The Dummy finished the brass plates and, gathering up his rags and polish, shuffled to the door. His walk was a patient shamble, but he covered incredible distances. When he reached the emergency bed he stopped and pointed to it. The Probationer looked startled.

“He’s tellin’ you to get it ready,” shrilled Irish Delia, sitting up in the next bed. “He did that before you was brought in,” she called to Old Maggie across the ward. “Goodness knows how he finds out–but he knows. Get the spread off the bed, miss. There’s something coming.”

* * * * *

The Probationer had come from the country and naturally knew nothing of the Avenue. Sometimes on her off duty she took short walks there, wondering if the passers-by who stared at her knew that she was a part of the great building that loomed over the district, happily ignorant of the real significance of their glances.

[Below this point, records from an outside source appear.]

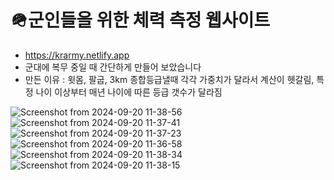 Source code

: # 🪖군인들을 위한 체력 측정 웹사이트
- https://krarmy.netlify.app
- 군대에 복무 중일 때 간단하게 만들어 보았습니다
- 만든 이유 : 윗몸, 팔굽, 3km 종합등급낼때 각각 가중치가 달라서 계산이 헷갈림, 특정 나이 이상부터 매년 나이에 따른 등급 갯수가 달라짐

![Screenshot from 2024-09-20 11-38-56](https://github.com/user-attachments/assets/44ce6509-c904-46e1-9cba-7f7f1c2955fc)
![Screenshot from 2024-09-20 11-37-41](https://github.com/user-attachments/assets/aa80bedd-5760-4143-89a4-3a5a2f081e97)
![Screenshot from 2024-09-20 11-37-23](https://github.com/user-attachments/assets/105bf50f-4136-4e17-9d46-8c2ff72b8348)
![Screenshot from 2024-09-20 11-36-58](https://github.com/user-attachments/assets/ebf05599-1c61-4f7f-a6f0-0b546baaa52e)
![Screenshot from 2024-09-20 11-38-34](https://github.com/user-attachments/assets/cea6e637-e815-4fe0-a4d0-75bc83da480c)
![Screenshot from 2024-09-20 11-38-15](https://github.com/user-attachments/assets/c87d4122-daaa-4eb1-bef8-0ff8b088b838)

Once a girl, sitting behind bowed shutters, had leaned out and smiled at her.

“Hot to-day, isn’t it?” she said.

The Probationer stopped politely.

“It’s fearful! Is there any place near where I can get some soda water?”

The girl in the window stared.

“There’s a drug store two squares down,” she said. “And say, if I were you—-“

“Yes?”

“Oh, nothing!” said the girl in the window, and quite unexpectedly slammed the shutters.

The Probationer had puzzled over it quite a lot. More than once she walked by the house, but she did not see the smiling girl–only, curiously enough, one day she saw the Dummy passing the house and watched him bow and take off his old cap, though there was no one in sight.

Sooner or later the Avenue girls get to the hospital. Sometimes it is because they cannot sleep, and lie and think things over–and there is no way out; and God hates them–though, of course, there is that story about Jesus and the Avenue woman. And what is the use of going home and being asked questions that cannot be answered? So they try to put an end to things generally–and end up in the emergency bed, terribly frightened, because it has occurred to them that if they do not dare to meet the home folks how are they going to meet the Almighty?